By 24 March 2013August 9th, 2021News

Exerpt from article on www.interest.co.nz website:

The Opuha Dam has effectively drought-proofed a large swathe of South Canterbury.

Opuha has been lauded by Labour and National politicians. Even Dr Russel Norman seemed impressed when Federated Farmers hosted him there several years ago. It provides water for farms, an environment for aquatic life, a place to recreate and minimum flows to the formerly summer dry Opihi River.

Economically, it has exceeded all expectations but it also opened back in 1998 and remains our sole example of modern water storage.

For intensive cropping, dairy and horticulture, the benefits of irrigation are self-evident.  Yet much irrigation is dependent upon groundwater or river takes and both are affected by drought or just summer.

Capturing and storing water during winter frees irrigators from river takes and groundwater.

Yet water storage is also a breakthrough for drystock farming too. Irrigating even 20 hectares of a farm becomes a pasture generator reducing that climatic lottery we currently have. 

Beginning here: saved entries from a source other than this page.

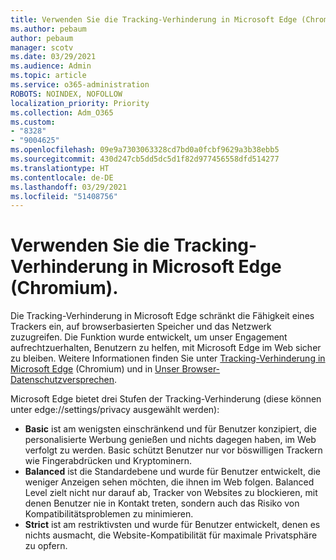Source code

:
 ```yaml
---
title: Verwenden Sie die Tracking-Verhinderung in Microsoft Edge (Chromium).
ms.author: pebaum
author: pebaum
manager: scotv
ms.date: 03/29/2021
ms.audience: Admin
ms.topic: article
ms.service: o365-administration
ROBOTS: NOINDEX, NOFOLLOW
localization_priority: Priority
ms.collection: Adm_O365
ms.custom:
- "8328"
- "9004625"
ms.openlocfilehash: 09e9a7303063328cd7bd0a0fcbf9629a3b38ebb5
ms.sourcegitcommit: 430d247cb5dd5dc5d1f82d977456558dfd514277
ms.translationtype: HT
ms.contentlocale: de-DE
ms.lasthandoff: 03/29/2021
ms.locfileid: "51408756"
---
```

# <a name="use-tracking-prevention-in-microsoft-edge-chromium"></a>Verwenden Sie die Tracking-Verhinderung in Microsoft Edge (Chromium).

Die Tracking-Verhinderung in Microsoft Edge schränkt die Fähigkeit eines Trackers ein, auf browserbasierten Speicher und das Netzwerk zuzugreifen. Die Funktion wurde entwickelt, um unser Engagement aufrechtzuerhalten, Benutzern zu helfen, mit Microsoft Edge im Web sicher zu bleiben. Weitere Informationen finden Sie unter [Tracking-Verhinderung in Microsoft Edge](https://go.microsoft.com/fwlink/?linkid=2135435) (Chromium) und in [Unser Browser-Datenschutzversprechen](https://go.microsoft.com/fwlink/?linkid=2135350).

Microsoft Edge bietet drei Stufen der Tracking-Verhinderung (diese können unter edge://settings/privacy ausgewählt werden):

- **Basic** ist am wenigsten einschränkend und für Benutzer konzipiert, die personalisierte Werbung genießen und nichts dagegen haben, im Web verfolgt zu werden. Basic schützt Benutzer nur vor böswilligen Trackern wie Fingerabdrücken und Kryptominern.
- **Balanced** ist die Standardebene und wurde für Benutzer entwickelt, die weniger Anzeigen sehen möchten, die ihnen im Web folgen. Balanced Level zielt nicht nur darauf ab, Tracker von Websites zu blockieren, mit denen Benutzer nie in Kontakt treten, sondern auch das Risiko von Kompatibilitätsproblemen zu minimieren.
- **Strict** ist am restriktivsten und wurde für Benutzer entwickelt, denen es nichts ausmacht, die Website-Kompatibilität für maximale Privatsphäre zu opfern.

According to the ANZ Bank the current drought has already cost New Zealand over a billion dollars. Irrigation NZ estimates this sum, if invested in water storage projects, could future proof Canterbury for the next 100 years.

Like Irrigation NZ, Federated believes the solution lies in a combination of regional and on-farm water storage.

Farmers are smart adaptive people but as our climate will change, isn’t it smarter for public policy to enable the solutions we will all need to meet it?

Read original article here.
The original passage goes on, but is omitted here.